[Task brief]: Using the data below, work out how many of its lines contain "жанр", and give that number with nothing added.

═════ Source data

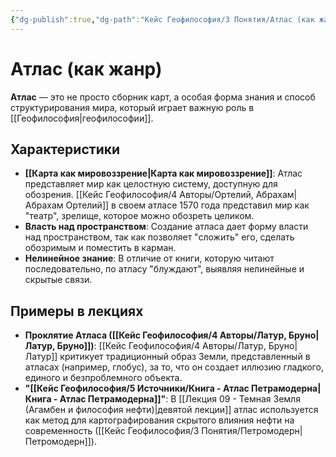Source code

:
 ```yaml
---
{"dg-publish":true,"dg-path":"Кейс Геофилософия/3 Понятия/Атлас (как жанр)","permalink":"/kejs-geofilosofiya/3-ponyatiya/atlas-kak-zhanr/","dgShowLocalGraph":true}
---
```


# Атлас (как жанр)

**Атлас** — это не просто сборник карт, а особая форма знания и способ структурирования мира, который играет важную роль в [[Геофилософия\|геофилософии]].

## Характеристики
- **[[Карта как мировоззрение\|Карта как мировоззрение]]**: Атлас представляет мир как целостную систему, доступную для обозрения. [[Кейс Геофилософия/4 Авторы/Ортелий, Абрахам\|Абрахам Ортелий]] в своем атласе 1570 года представил мир как "театр", зрелище, которое можно обозреть целиком.
- **Власть над пространством**: Создание атласа дает форму власти над пространством, так как позволяет "сложить" его, сделать обозримым и поместить в карман.
- **Нелинейное знание**: В отличие от книги, которую читают последовательно, по атласу "блуждают", выявляя нелинейные и скрытые связи.

## Примеры в лекциях
- **Проклятие Атласа ([[Кейс Геофилософия/4 Авторы/Латур, Бруно\|Латур, Бруно]])**: [[Кейс Геофилософия/4 Авторы/Латур, Бруно\|Латур]] критикует традиционный образ Земли, представленный в атласах (например, глобус), за то, что он создает иллюзию гладкого, единого и безпроблемного объекта.
- **"[[Кейс Геофилософия/5 Источники/Книга - Атлас Петрамодерна\|Книга - Атлас Петрамодерна]]"**: В [[Лекция 09 - Темная Земля (Агамбен и философия нефти)\|девятой лекции]] атлас используется как метод для картографирования скрытого влияния нефти на современность ([[Кейс Геофилософия/3 Понятия/Петромодерн\|Петромодерн]]).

══════════

[Output of the exercise]: 2